Provided entries section start

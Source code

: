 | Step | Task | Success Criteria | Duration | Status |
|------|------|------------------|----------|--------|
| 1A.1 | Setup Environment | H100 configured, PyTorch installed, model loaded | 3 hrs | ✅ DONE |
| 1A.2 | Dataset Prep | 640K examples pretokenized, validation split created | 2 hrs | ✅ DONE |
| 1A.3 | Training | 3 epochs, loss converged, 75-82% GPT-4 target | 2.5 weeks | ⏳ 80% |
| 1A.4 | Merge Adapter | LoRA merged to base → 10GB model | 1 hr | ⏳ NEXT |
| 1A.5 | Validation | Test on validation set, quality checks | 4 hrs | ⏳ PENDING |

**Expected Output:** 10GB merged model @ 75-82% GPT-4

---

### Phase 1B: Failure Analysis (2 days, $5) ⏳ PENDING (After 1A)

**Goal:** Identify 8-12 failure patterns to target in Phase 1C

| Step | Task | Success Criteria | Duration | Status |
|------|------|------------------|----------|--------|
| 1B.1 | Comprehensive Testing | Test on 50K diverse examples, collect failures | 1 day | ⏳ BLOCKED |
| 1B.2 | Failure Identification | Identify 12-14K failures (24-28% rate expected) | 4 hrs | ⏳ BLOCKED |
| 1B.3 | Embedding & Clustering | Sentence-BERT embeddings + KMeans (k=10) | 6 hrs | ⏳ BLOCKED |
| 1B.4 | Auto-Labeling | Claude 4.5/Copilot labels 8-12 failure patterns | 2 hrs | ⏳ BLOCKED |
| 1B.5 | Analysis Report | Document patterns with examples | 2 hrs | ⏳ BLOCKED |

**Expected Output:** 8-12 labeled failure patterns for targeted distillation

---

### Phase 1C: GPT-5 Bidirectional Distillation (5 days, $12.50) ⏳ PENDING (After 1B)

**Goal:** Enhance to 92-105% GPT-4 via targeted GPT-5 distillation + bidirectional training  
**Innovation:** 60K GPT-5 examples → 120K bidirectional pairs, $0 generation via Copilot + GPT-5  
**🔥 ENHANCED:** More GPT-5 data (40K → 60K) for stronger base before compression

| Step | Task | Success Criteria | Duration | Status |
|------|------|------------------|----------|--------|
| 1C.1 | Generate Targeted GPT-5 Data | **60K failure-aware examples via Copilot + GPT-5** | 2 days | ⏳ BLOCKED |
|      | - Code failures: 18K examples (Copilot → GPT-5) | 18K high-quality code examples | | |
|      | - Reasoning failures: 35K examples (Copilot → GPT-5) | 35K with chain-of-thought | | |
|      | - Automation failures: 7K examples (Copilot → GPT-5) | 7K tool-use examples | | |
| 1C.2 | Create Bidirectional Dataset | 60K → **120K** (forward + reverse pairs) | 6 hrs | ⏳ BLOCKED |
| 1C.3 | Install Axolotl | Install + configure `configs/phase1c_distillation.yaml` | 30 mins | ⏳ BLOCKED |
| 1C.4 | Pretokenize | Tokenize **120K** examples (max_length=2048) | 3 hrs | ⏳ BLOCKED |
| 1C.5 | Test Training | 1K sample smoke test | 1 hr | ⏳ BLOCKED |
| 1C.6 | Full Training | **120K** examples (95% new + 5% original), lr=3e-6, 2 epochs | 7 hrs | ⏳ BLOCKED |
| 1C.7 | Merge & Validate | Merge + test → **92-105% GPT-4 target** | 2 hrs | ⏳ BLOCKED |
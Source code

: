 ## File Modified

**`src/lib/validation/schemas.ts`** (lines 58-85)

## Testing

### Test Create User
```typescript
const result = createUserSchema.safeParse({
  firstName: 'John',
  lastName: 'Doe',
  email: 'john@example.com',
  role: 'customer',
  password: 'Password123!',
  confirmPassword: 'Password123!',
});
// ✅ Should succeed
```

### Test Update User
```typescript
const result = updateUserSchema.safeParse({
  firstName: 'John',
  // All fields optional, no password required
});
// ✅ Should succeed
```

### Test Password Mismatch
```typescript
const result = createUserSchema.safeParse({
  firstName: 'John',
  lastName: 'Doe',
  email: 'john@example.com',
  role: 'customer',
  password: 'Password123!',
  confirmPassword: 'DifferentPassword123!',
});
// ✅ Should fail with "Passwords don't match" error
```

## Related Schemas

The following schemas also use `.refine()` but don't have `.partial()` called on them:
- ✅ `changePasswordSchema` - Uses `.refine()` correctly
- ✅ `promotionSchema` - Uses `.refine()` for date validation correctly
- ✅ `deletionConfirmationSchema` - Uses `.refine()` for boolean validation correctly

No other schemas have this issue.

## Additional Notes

Provided entries section end

▶ _Description of the task_:
Here the output must be the lines above from the line with "tool-use examples | | |" to the line with "pairs) | 6 hrs | ⏳ BLOCKED |", both included, duplicated word for word and nothing else.

▶ _Answer section_:
|      | - Automation failures: 7K examples (Copilot → GPT-5) | 7K tool-use examples | | |
| 1C.2 | Create Bidirectional Dataset | 60K → **120K** (forward + reverse pairs) | 6 hrs | ⏳ BLOCKED |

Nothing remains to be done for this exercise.